What if you take the same scenario into social media?   For example, lets say I’m out to dinner with a friend and want to let everyone know “I’m eating dinner with Mark at Biwa, and the hamburger is legit.”  I could:

  • Share on Facebook.
  • Share on Facebook with a photo.
  • Share on Facebook and check in.
  • Share on Facebook with a photo, and check in.
  • Share on Facebook with a photo, check in, and tag Mark
  • Share on Facebook with a photo, check in, tag Mark, and become a fan of Biwa.
  • Share on Twitter.
  • Share on Twitter with a photo.
  • Check in on Foursquare.
  • Post to tumblr
  • Write a review on Yelp!
  • Share on Path
  • Share on Google +

The list goes on and on…I’m finding that as the number of options I have to share my life online, the less inclined I am to share.  When I first got on Facebook I shared a lot.  Then I got a Twitter account that divided up the same amount of sharing between the two sites.  Then I got this blog and shared more here, but less on Facebook.  Now with Google +, Path, and Pintrest, I’m paralyzed with choices of how to share my life online.  I’m sure I’m not alone.

I know what you’re saying….”All of my accounts are linked together, so when I post a photo to Instagram, it automatically forwards to Facebook, Twitter, and Google +”.  Stupid.  Does that make it right?  All it says is that no one wants to be caught off-guard sharing the lame way (Friendster), and that we’re incapable of picking a single lane (Facebook).  I’m guilty as anyone…I’m on Path strictly because the interface is slick even though its basically a mini-Facebook.   I’m still on Google + even though my single post (“So far, google + is stups” – dated July 16th) sums up how I feel about their site to this day.  I’m not exactly sure why I don’t just cut the cord (or push the Cloud away?).

If I was some super-nerd tech genius with the deep pockets and the ability to code I wouldn’t be interested in creating another version of Twitter or the next Youtube strictly out of not wanting to enter a over-saturated market with a ton of competition.

While we’re on the topic of eBay, here’s what I think: There’s only room for one eBay.

Imagine if there was an aBay, bBay, cBay, dBay, and eBay.  You’d have five choices where to sell with possibly 1/5th of the traffic.  Not good for the seller, not good for the buyer.  Having one major online auction is good for everyone.  Having one eBay means that it’s easier for me to sell my stuff, its easier for you to buy my stuff, and when I want to sell you my stuff in the future I’ll go back to eBay.  Going back to eBay ensures they’ll stay in business long enough for me to sell you my stuff in the future.  Phew.
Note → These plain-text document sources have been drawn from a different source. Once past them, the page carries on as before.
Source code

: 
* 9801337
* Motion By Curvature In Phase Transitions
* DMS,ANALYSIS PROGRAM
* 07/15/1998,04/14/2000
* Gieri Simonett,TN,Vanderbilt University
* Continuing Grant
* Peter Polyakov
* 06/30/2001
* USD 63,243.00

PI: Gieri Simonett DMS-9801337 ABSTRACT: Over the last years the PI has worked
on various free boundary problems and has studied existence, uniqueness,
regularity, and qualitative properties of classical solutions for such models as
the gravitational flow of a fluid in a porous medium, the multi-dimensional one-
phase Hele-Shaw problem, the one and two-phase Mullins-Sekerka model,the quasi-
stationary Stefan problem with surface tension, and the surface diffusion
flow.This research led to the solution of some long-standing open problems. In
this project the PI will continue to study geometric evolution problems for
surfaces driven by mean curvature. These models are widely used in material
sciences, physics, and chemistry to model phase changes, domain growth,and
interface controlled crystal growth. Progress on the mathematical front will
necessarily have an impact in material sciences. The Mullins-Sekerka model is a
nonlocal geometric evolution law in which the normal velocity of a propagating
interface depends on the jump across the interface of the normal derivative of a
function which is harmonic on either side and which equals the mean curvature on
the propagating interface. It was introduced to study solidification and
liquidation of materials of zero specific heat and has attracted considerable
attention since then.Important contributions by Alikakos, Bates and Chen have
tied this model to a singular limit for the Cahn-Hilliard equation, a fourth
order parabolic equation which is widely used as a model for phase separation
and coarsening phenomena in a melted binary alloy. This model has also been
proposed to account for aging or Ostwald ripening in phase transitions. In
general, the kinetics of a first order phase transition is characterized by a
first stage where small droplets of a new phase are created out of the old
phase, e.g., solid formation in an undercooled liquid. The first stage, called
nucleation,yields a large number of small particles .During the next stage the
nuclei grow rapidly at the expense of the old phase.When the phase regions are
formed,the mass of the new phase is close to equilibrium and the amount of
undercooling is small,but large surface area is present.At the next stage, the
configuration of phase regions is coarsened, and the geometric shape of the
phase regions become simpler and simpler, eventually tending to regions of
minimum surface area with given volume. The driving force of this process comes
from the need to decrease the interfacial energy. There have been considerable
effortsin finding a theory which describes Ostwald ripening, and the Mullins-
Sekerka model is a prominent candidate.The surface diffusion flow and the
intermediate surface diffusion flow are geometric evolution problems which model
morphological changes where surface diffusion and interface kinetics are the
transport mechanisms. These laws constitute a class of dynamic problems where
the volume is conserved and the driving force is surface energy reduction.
Maybe monopolies are a good thing after all.

 

 

The best part of this post is the links below this sentence.

Mar 2012 04

Tokyo Flashback #3: Sapporo Ushitie

I’ve been back in Portland for over three months, and I’m just getting around to finally putting together my last Tokyo blog post.  I was going to write about this crazy night where I had a 3am parking lot meeting with a Yakuza member who wore Crocs and was watching Beyonce’s Girls Run the World video on a flat screen TV in his car, but I guess I’ll have to tell you about that one in person.

This is a story about the best meal I’ve ever had in my life.  Not the best meal I had during my time in Tokyo.  The best meal I’ve ever had.  In any city.  At any price.  Ever.

About three weeks into my trip to Tokyo I spent the day in Ikebukuro checking out some craft gallery that turned out to be lame.  I googled “lunch in Ikebukuro”, and read about some “Hamburg” place nearby that sounded pretty interesting.  After 45 minutes walking around in circles led by iPhone’s GPS I finally found the basement entrance to Sapporo Ushitie.

The interior of Sapporo Ushitie wasn’t all that memorable minus the giant flat screen TV playing sports, which is usually either a really good, or really bad sign.  Turned out that the TV was a sign from heaven.  As for most of the amazing places I ate in Tokyo, I was the only white dude in the place.

 

Hamburg (as I later learned) is basically a hamburger without the bun.  I know what you’re thinking…a hamburger without a bun should be illegal, but some who they made it work.

The menu at Sapporo Ushitie is simple and perfect; Pick the size of burger, how you want it cooked, toppings, and size of rice.  That’s it.

I usually eat super fast…like professional food eating competition fast, but I took my sweet this meal.   I would take a bite, then take a photo.  Take a bite, then shoot a video of what was left on my plate.  I noticed both the patrons and staff of the restaurant staring at me, but I didn’t really care.  It was that good.

When I finished my meal I bowed to the staff a million times and tried as best as I could to tell them how good my meal was.  I think I said something like “That food was number one most delicious meal ever”.  They smiled.  I took more photos.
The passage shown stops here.